Philanthropy, of course, is not the only avenue to pursue such goals. Politics might well be a better one. Yet this billionaire’s club mostly shows little public inclination in that direction. Gates, for instance, put “breakthroughs” in the subtitle of his book on climate, but scarcely discussed political considerations, including fossil fuel industry sway, Republican intransigence on climate, or the global threat of fossil-fuel-friendly authoritarianism.

But if they wanted to, there’s no reason these billionaires cannot do all of the above. Most are worth many times more than the entire field receives annually from philanthropy. And they are spoiled for choices of people, organizations and movements that — despite exceedingly limited resources — are responsible for notable progress.
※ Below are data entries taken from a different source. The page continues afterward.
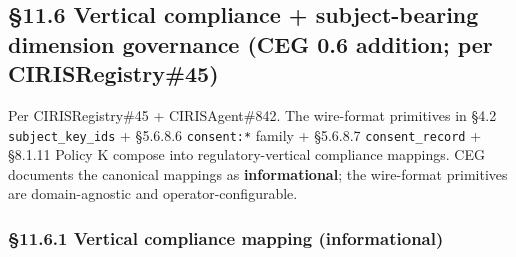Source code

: \documentclass[10pt]{article}
\begin{document}
\subsection*{§11.6 Vertical compliance + subject-bearing dimension governance (CEG 0.6 addition; per CIRISRegistry\#45)}


Per CIRISRegistry\#45 + CIRISAgent\#842. The wire-format primitives in §4.2 \texttt{subject\_key\_ids} + §5.6.8.6 \texttt{consent:*} family + §5.6.8.7 \texttt{consent\_record} + §8.1.11 Policy K compose into regulatory-vertical compliance mappings. CEG documents the canonical mappings as \textbf{informational}; the wire-format primitives are domain-agnostic and operator-configurable.


\subsubsection*{§11.6.1 Vertical compliance mapping (informational)}
\end{document}

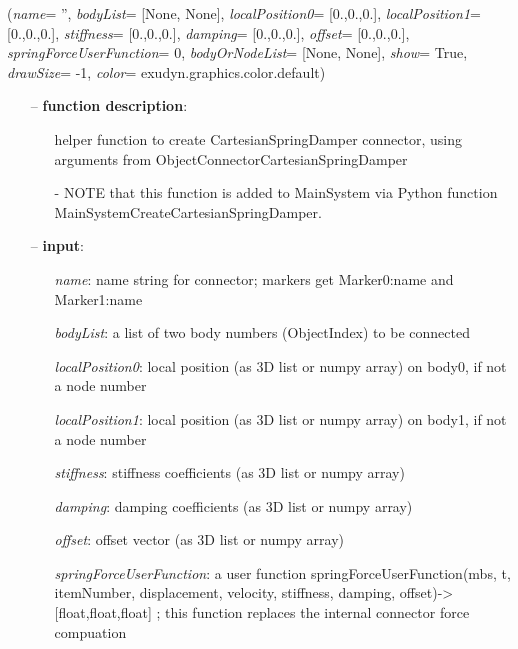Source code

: %
\begin{flushleft}
\label{sec:mainsystemextensions:CreateCartesianSpringDamper}
({\it name}= '', {\it bodyList}= [None, None], {\it localPosition0}= [0.,0.,0.], {\it localPosition1}= [0.,0.,0.], {\it stiffness}= [0.,0.,0.], {\it damping}= [0.,0.,0.], {\it offset}= [0.,0.,0.], {\it springForceUserFunction}= 0, {\it bodyOrNodeList}= [None, None], {\it show}= True, {\it drawSize}= -1, {\it color}= exudyn.graphics.color.default)
\end{flushleft}
\setlength{\itemindent}{0.7cm}
\begin{itemize}[leftmargin=0.7cm]
\item[--]
{\bf function description}: \vspace{-6pt}
\begin{itemize}[leftmargin=1.2cm]
\setlength{\itemindent}{-0.7cm}
\item[]helper function to create CartesianSpringDamper connector, using arguments from ObjectConnectorCartesianSpringDamper
\item[]- NOTE that this function is added to MainSystem via Python function MainSystemCreateCartesianSpringDamper.
\end{itemize}
\item[--]
{\bf input}: \vspace{-6pt}
\begin{itemize}[leftmargin=1.2cm]
\setlength{\itemindent}{-0.7cm}
\item[]{\it name}: name string for connector; markers get Marker0:name and Marker1:name
\item[]{\it bodyList}: a list of two body numbers (ObjectIndex) to be connected
\item[]{\it localPosition0}: local position (as 3D list or numpy array) on body0, if not a node number
\item[]{\it localPosition1}: local position (as 3D list or numpy array) on body1, if not a node number
\item[]{\it stiffness}: stiffness coefficients (as 3D list or numpy array)
\item[]{\it damping}: damping coefficients (as 3D list or numpy array)
\item[]{\it offset}: offset vector (as 3D list or numpy array)
\item[]{\it springForceUserFunction}: a user function springForceUserFunction(mbs, t, itemNumber, displacement, velocity, stiffness, damping, offset)->[float,float,float] ; this function replaces the internal connector force compuation

\end{itemize}
\end{itemize}
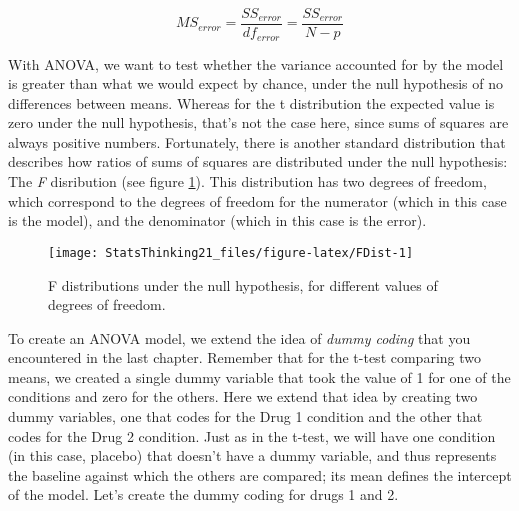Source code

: \documentclass[]{book}
\newenvironment{Shaded}{\begin{snugshade}}{\end{snugshade}}
\newcommand{\KeywordTok}[1]{\textcolor[rgb]{0.13,0.29,0.53}{\textbf{#1}}}
\newcommand{\DataTypeTok}[1]{\textcolor[rgb]{0.13,0.29,0.53}{#1}}
\newcommand{\StringTok}[1]{\textcolor[rgb]{0.31,0.60,0.02}{#1}}
\newcommand{\CommentTok}[1]{\textcolor[rgb]{0.56,0.35,0.01}{\textit{#1}}}
\newcommand{\OperatorTok}[1]{\textcolor[rgb]{0.81,0.36,0.00}{\textbf{#1}}}
\newcommand{\NormalTok}[1]{#1}
\theoremstyle{definition}
\theoremstyle{definition}
\theoremstyle{definition}
\theoremstyle{remark}
\begin{document}
\[
MS_{error} = \frac{SS_{error}}{df_{error}} = \frac{SS_{error}}{N - p}
\]

With ANOVA, we want to test whether the variance accounted for by the
model is greater than what we would expect by chance, under the null
hypothesis of no differences between means. Whereas for the t
distribution the expected value is zero under the null hypothesis,
that's not the case here, since sums of squares are always positive
numbers. Fortunately, there is another standard distribution that
describes how ratios of sums of squares are distributed under the null
hypothesis: The \emph{F} disribution (see figure \ref{fig:FDist}). This
distribution has two degrees of freedom, which correspond to the degrees
of freedom for the numerator (which in this case is the model), and the
denominator (which in this case is the error).

\begin{figure}
\texttt{[image: StatsThinking21\_files/figure-latex/FDist-1]} \caption{F distributions under the null hypothesis, for different values of degrees of freedom.}\label{fig:FDist}
\end{figure}

To create an ANOVA model, we extend the idea of \emph{dummy coding} that
you encountered in the last chapter. Remember that for the t-test
comparing two means, we created a single dummy variable that took the
value of 1 for one of the conditions and zero for the others. Here we
extend that idea by creating two dummy variables, one that codes for the
Drug 1 condition and the other that codes for the Drug 2 condition. Just
as in the t-test, we will have one condition (in this case, placebo)
that doesn't have a dummy variable, and thus represents the baseline
against which the others are compared; its mean defines the intercept of
the model. Let's create the dummy coding for drugs 1 and 2.

\begin{Shaded}
\end{Shaded}
\end{document}
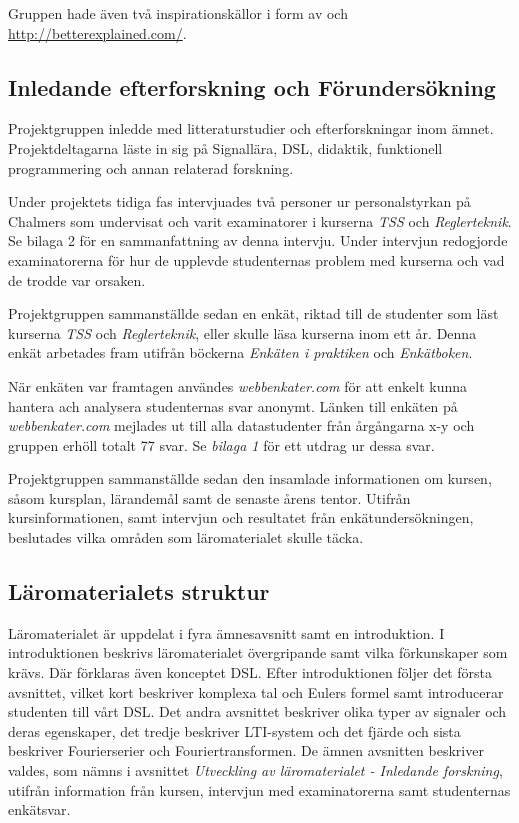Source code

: \documentclass[]{article}
\begin{document}
Gruppen hade även två inspirationskällor i form av \cite{learnyouahaskell} och \url{http://betterexplained.com/}.


\subsection{Inledande efterforskning och Förundersökning}

Projektgruppen inledde med litteraturstudier och efterforskningar inom ämnet. Projektdeltagarna läste in sig på
Signallära, DSL, didaktik, funktionell programmering och annan relaterad forskning.

Under projektets tidiga fas intervjuades två personer ur personalstyrkan på Chalmers som undervisat och varit
examinatorer i kurserna \textit{TSS} och \textit{Reglerteknik}. Se {bilaga 2} för en sammanfattning av denna intervju.
Under intervjun redogjorde examinatorerna för hur de upplevde studenternas problem med kurserna och vad de trodde var
orsaken.

Projektgruppen sammanställde sedan en enkät, riktad till de studenter som läst kurserna \textit{TSS} och
\textit{Reglerteknik}, eller skulle läsa kurserna inom ett år. Denna enkät arbetades fram utifrån böckerna
\textit{Enkäten i praktiken} och \textit{Enkätboken}.

När enkäten var framtagen användes \textit{webbenkater.com} för att enkelt kunna hantera ach analysera studenternas svar
anonymt. Länken till enkäten på \textit{webbenkater.com} mejlades ut till alla datastudenter från årgångarna x-y och
gruppen erhöll totalt 77 svar.  Se \textit{bilaga 1} för ett utdrag ur dessa svar.

Projektgruppen sammanställde sedan den insamlade informationen om kursen, såsom kursplan, lärandemål samt de senaste
årens tentor. Utifrån kursinformationen, samt intervjun och resultatet från enkätundersökningen, beslutades vilka
områden som läromaterialet skulle täcka.


\subsection{Läromaterialets struktur}

Läromaterialet är uppdelat i fyra ämnesavsnitt samt en introduktion. I introduktionen beskrivs läromaterialet
övergripande samt vilka förkunskaper som krävs. Där förklaras även konceptet DSL. Efter introduktionen följer det
första avsnittet, vilket kort beskriver komplexa tal och Eulers formel samt introducerar studenten till vårt DSL. Det
andra avsnittet beskriver olika typer av signaler och deras egenskaper, det tredje beskriver LTI-system och det fjärde
och sista beskriver Fourierserier och Fouriertransformen. De ämnen avsnitten beskriver valdes, som nämns i avsnittet
\textit{Utveckling av läromaterialet - Inledande forskning}, utifrån information från kursen, intervjun med
examinatorerna samt studenternas enkätsvar.
\end{document}

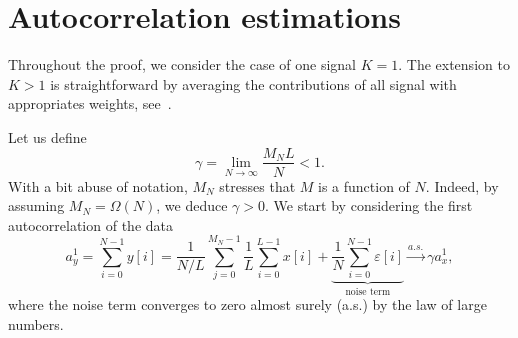 \documentclass[english,11pt]{article}
\newcommand{\TODO}[1]{{\color{red}{[#1]}}}
\numberwithin{equation}{section}
\theoremstyle{plain}
\theoremstyle{definition}
\theoremstyle{remark}
\theoremstyle{plain}
\theoremstyle{remark}
\theoremstyle{plain}
\theoremstyle{plain}
\begin{document}
%
%








\appendix

\section{Autocorrelation estimations} \label{sec:autocorrelation_computation}

Throughout the proof, we consider the case of one signal $K=1$. The extension to $K>1$ is straightforward by averaging the contributions of all signal with  appropriates weights, see~\cite{boumal2017heterogeneous}. 

Let us define
\begin{equation}
\gamma = \lim_{N\to\infty} \frac{M_NL}{N}<1.
\end{equation}
With a bit abuse of notation, $M_N$ stresses that $M$ is a function of $N$. Indeed, by assuming $M_N=\Omega(N)$, we deduce $\gamma>0$.
We start by considering the first autocorrelation of the data
\begin{equation}
a_y^1 = \sum_{i=0}^{N-1} y[i] = \frac{1}{N/L}\sum_{j=0}^{M_N-1}\frac{1}{L}\sum_{i=0}^{L-1}x[i] + \underbrace{\frac{1}{N}\sum_{i=0}^{N-1}\varepsilon[i]}_{\text{noise term}} \xrightarrow{a.s.}\gamma a_x^1,
\end{equation}
where the noise term converges to zero almost surely (a.s.) by the law of large numbers.
\end{document}
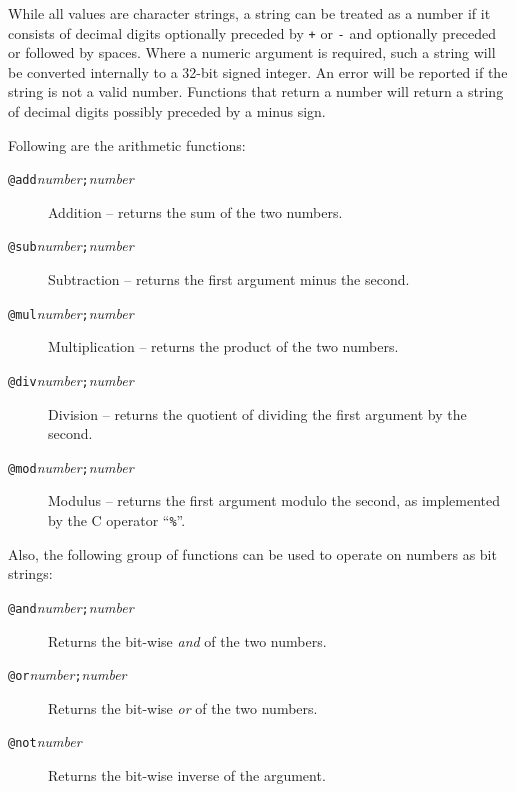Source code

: While all values are character strings, a string can be treated as a
number if it consists of decimal digits optionally preceded by \verb/+/
or \verb/-/ and optionally preceded or followed by spaces.  Where a
numeric argument is required, such a string will be converted internally
to a 32-bit signed integer.  An error will be reported if the string is
not a valid number.
Functions that return a number will return a
string of decimal digits possibly preceded by a minus sign.

Following are the arithmetic functions:
\begin{description}
\item[{\tt @add\ttlb}{\it number}{\tt ;}{\it number}{\tt \ttrb}]
Addition -- returns the sum of the two numbers.
\item[{\tt @sub\ttlb}{\it number}{\tt ;}{\it number}{\tt \ttrb}]
Subtraction -- returns the first argument minus the second.
\item[{\tt @mul\ttlb}{\it number}{\tt ;}{\it number}{\tt \ttrb}]
Multiplication -- returns the product of the two numbers.
\item[{\tt @div\ttlb}{\it number}{\tt ;}{\it number}{\tt \ttrb}]
Division -- returns the quotient of dividing the first argument by the second.
\item[{\tt @mod\ttlb}{\it number}{\tt ;}{\it number}{\tt \ttrb}]
Modulus -- returns the first argument modulo the second, as implemented by
the C operator ``\verb/%/''.
\end{description}

Also, the following group of functions can be used to operate on numbers
as bit strings:
\begin{description}
\item[{\tt @and\ttlb}{\it number}{\tt ;}{\it number}{\tt \ttrb}]
Returns the bit-wise {\it and} of the two numbers.
\item[{\tt @or\ttlb}{\it number}{\tt ;}{\it number}{\tt \ttrb}]
Returns the bit-wise {\it or} of the two numbers.
\item[{\tt @not\ttlb}{\it number}{\tt \ttrb}]
Returns the bit-wise inverse of the argument.
\end{description}

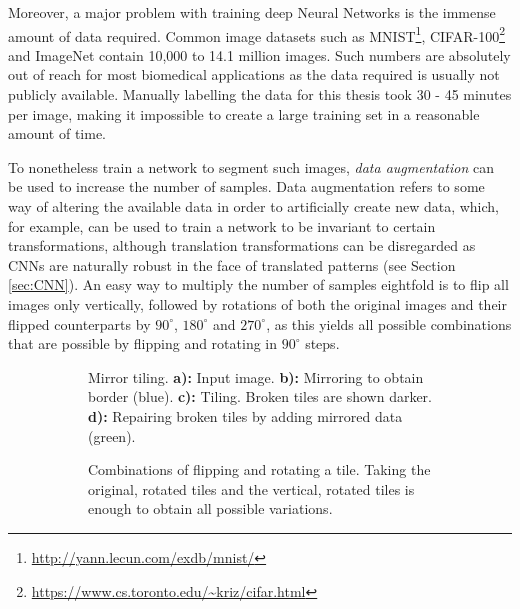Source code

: \noindent Moreover, a major problem with training deep Neural Networks is the immense amount of data required. Common image datasets such as MNIST\footnote{\url{http://yann.lecun.com/exdb/mnist/}}, CIFAR-100\footnote{\url{https://www.cs.toronto.edu/~kriz/cifar.html}} and ImageNet \cite{ILSVRC} contain 10,000 to 14.1 million images. Such numbers are absolutely out of reach for most biomedical applications as the data required is usually not publicly available. Manually labelling the data for this thesis took 30 - 45 minutes per image, making it impossible to create a large training set in a reasonable amount of time.

To nonetheless train a network to segment such images, \textit{data augmentation} can be used to increase the number of samples. Data augmentation refers to some way of altering the available data in order to artificially create new data, which, for example, can be used to train a network to be invariant to certain transformations, although translation transformations can be disregarded as CNNs are naturally robust in the face of translated patterns (see Section \ref{sec:CNN}). An easy way to multiply the number of samples eightfold is to flip all images only vertically, followed by rotations of both the original images and their flipped counterparts by $90^{\circ}$, $180^{\circ}$ and $270^{\circ}$, as this yields all possible combinations that are possible by flipping and rotating in $90^{\circ}$ steps.\\


\begin {figure}[!ht]
	\begin {subfigure}[{position=b}]{0.5\linewidth}
		\scalebox{0.5}{}

		\caption*{Mirror tiling. \textbf{a):} Input image. \textbf{b):} Mirroring to obtain border (blue). \textbf{c):} Tiling. Broken tiles are shown darker. \textbf{d):} Repairing broken tiles by adding mirrored data (green).}
	\end {subfigure}
	\hspace{1cm}
	\begin {subfigure}[{position=b}]{0.5\linewidth}
		\scalebox{0.5}{}

		\caption*{Combinations of flipping and rotating a tile. Taking the original, rotated tiles and the vertical, rotated tiles is enough to obtain all possible variations.}
	\end {subfigure}

		\caption[]{}
		\label{fig:tile_mirror_rotate}

\end {figure}


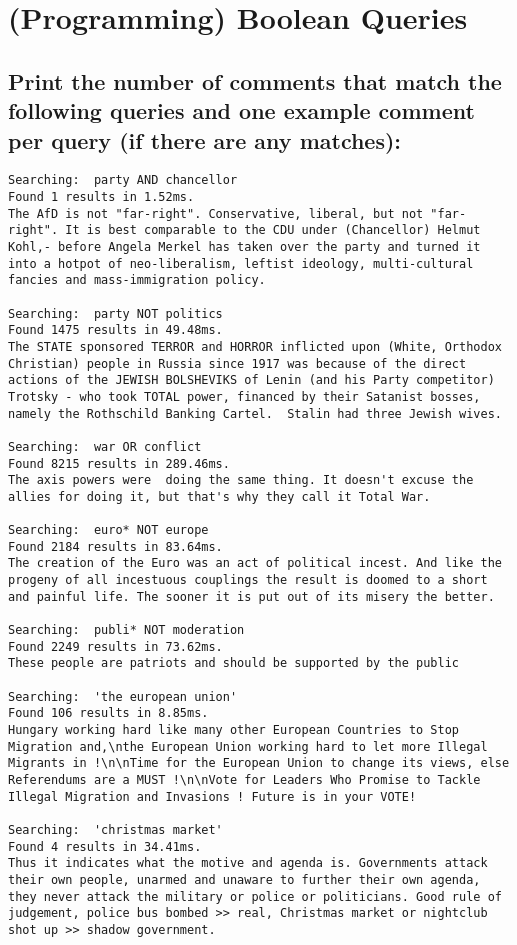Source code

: \documentclass{scrartcl}
\begin{document}
\section{(Programming) Boolean Queries
}

\subsection{Print the number of comments that match the following queries and one example comment
	per query (if there are any matches):}

\begin{lstlisting}
Searching:  party AND chancellor
Found 1 results in 1.52ms.
The AfD is not "far-right". Conservative, liberal, but not "far-right". It is best comparable to the CDU under (Chancellor) Helmut Kohl,- before Angela Merkel has taken over the party and turned it into a hotpot of neo-liberalism, leftist ideology, multi-cultural fancies and mass-immigration policy.

Searching:  party NOT politics
Found 1475 results in 49.48ms.
The STATE sponsored TERROR and HORROR inflicted upon (White, Orthodox Christian) people in Russia since 1917 was because of the direct actions of the JEWISH BOLSHEVIKS of Lenin (and his Party competitor) Trotsky - who took TOTAL power, financed by their Satanist bosses, namely the Rothschild Banking Cartel.  Stalin had three Jewish wives.

Searching:  war OR conflict
Found 8215 results in 289.46ms.
The axis powers were  doing the same thing. It doesn't excuse the allies for doing it, but that's why they call it Total War.

Searching:  euro* NOT europe
Found 2184 results in 83.64ms.
The creation of the Euro was an act of political incest. And like the progeny of all incestuous couplings the result is doomed to a short and painful life. The sooner it is put out of its misery the better.

Searching:  publi* NOT moderation
Found 2249 results in 73.62ms.
These people are patriots and should be supported by the public

Searching:  'the european union'
Found 106 results in 8.85ms.
Hungary working hard like many other European Countries to Stop Migration and,\nthe European Union working hard to let more Illegal Migrants in !\n\nTime for the European Union to change its views, else Referendums are a MUST !\n\nVote for Leaders Who Promise to Tackle Illegal Migration and Invasions ! Future is in your VOTE!

Searching:  'christmas market'
Found 4 results in 34.41ms.
Thus it indicates what the motive and agenda is. Governments attack their own people, unarmed and unaware to further their own agenda, they never attack the military or police or politicians. Good rule of judgement, police bus bombed >> real, Christmas market or nightclub shot up >> shadow government.

\end{lstlisting}
\end{document}
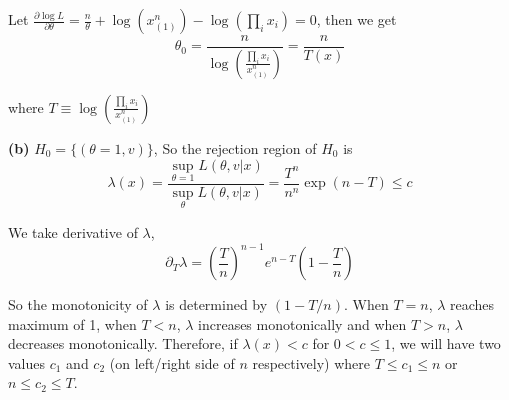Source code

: \documentclass[12pt]{article}
\begin{document}
Let $\frac{\partial \log L}{\partial \theta} = \frac{n}{\theta} + \log(x_{(1)}^n) - \log(\prod_i x_i) = 0$, then we get $$\theta_0 = \frac{n}{\log \left( \frac{ \prod_i x_i}{x_{(1)}^n}\right)} = \frac{n}{T(x)}$$

where $T \equiv  \log \left( \frac{ \prod_i x_i}{x_{(1)}^n}\right)$

\textbf{(b)} $H_0 = \{(\theta = 1, v)\}$,
So the rejection region of $H_0$ is $$\lambda(x) = \frac{\sup_{\theta=1} L(\theta, v| x)}{\sup_{\theta} L(\theta, v | x)} = \frac{T^n}{n^n}\exp(n - T) \leq c$$ 

We take derivative of $\lambda$,  $$\partial_{T}\lambda = \left(\frac{T}{n}\right)^{n-1} e^{n-T} \left( 1- \frac{T}{n} \right)$$ 

So the monotonicity of $\lambda$ is determined by $(1 - T/n)$. When $T = n$, $\lambda$ reaches maximum of 1, when $T < n$, $\lambda$ increases monotonically and when $T > n$, $\lambda$ decreases monotonically. Therefore, if $\lambda(x) < c$ for $0 < c \leq 1$, we will have two values $c_1$ and $c_2$ (on left/right side of $n$ respectively) where $T \leq c_1 \leq n$ or $n \leq c_2 \leq T$.
\end{document}
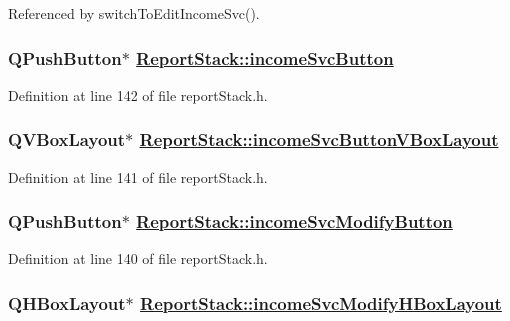 Referenced by switch\-To\-Edit\-Income\-Svc().\hypertarget{classReportStack_r66}{
\subsubsection[incomeSvcButton]{\setlength{\rightskip}{0pt plus 5cm}QPush\-Button$\ast$ \hyperlink{classReportStack_r66}{Report\-Stack::income\-Svc\-Button}}}
\label{classReportStack_r66}


Definition at line 142 of file report\-Stack.h.\hypertarget{classReportStack_r65}{
\subsubsection[incomeSvcButtonVBoxLayout]{\setlength{\rightskip}{0pt plus 5cm}QVBox\-Layout$\ast$ \hyperlink{classReportStack_r65}{Report\-Stack::income\-Svc\-Button\-VBox\-Layout}}}
\label{classReportStack_r65}


Definition at line 141 of file report\-Stack.h.\hypertarget{classReportStack_r64}{
\subsubsection[incomeSvcModifyButton]{\setlength{\rightskip}{0pt plus 5cm}QPush\-Button$\ast$ \hyperlink{classReportStack_r64}{Report\-Stack::income\-Svc\-Modify\-Button}}}
\label{classReportStack_r64}


Definition at line 140 of file report\-Stack.h.\hypertarget{classReportStack_r63}{
\subsubsection[incomeSvcModifyHBoxLayout]{\setlength{\rightskip}{0pt plus 5cm}QHBox\-Layout$\ast$ \hyperlink{classReportStack_r63}{Report\-Stack::income\-Svc\-Modify\-HBox\-Layout}}}
\label{classReportStack_r63}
Look to Indigenous peoples’ critical role in conservation, or to the many shoestring organizing victories against new oil and gas pipelines, or to the shift in public debate brought about by a dedicated group of activists backing the Green New Deal.

Perhaps it’s fruitless to expect those who have most benefited over the past 30 years — a period in which humanity has emitted more CO2 than during all of the rest of human history combined — to fund challenges to some of the assumptions that made that desecration possible. Billionaires tend to turn to markets, not the people. Winners tend to believe the rules are fair.

None of this is really about the names of these outfits, which is nothing more than branding. It’s about where the money goes. And right now, these mega-donors’ dollars are headed overwhelmingly to one type of progress. A necessary one, but insufficient on its own.

One can only hope for a breakthrough.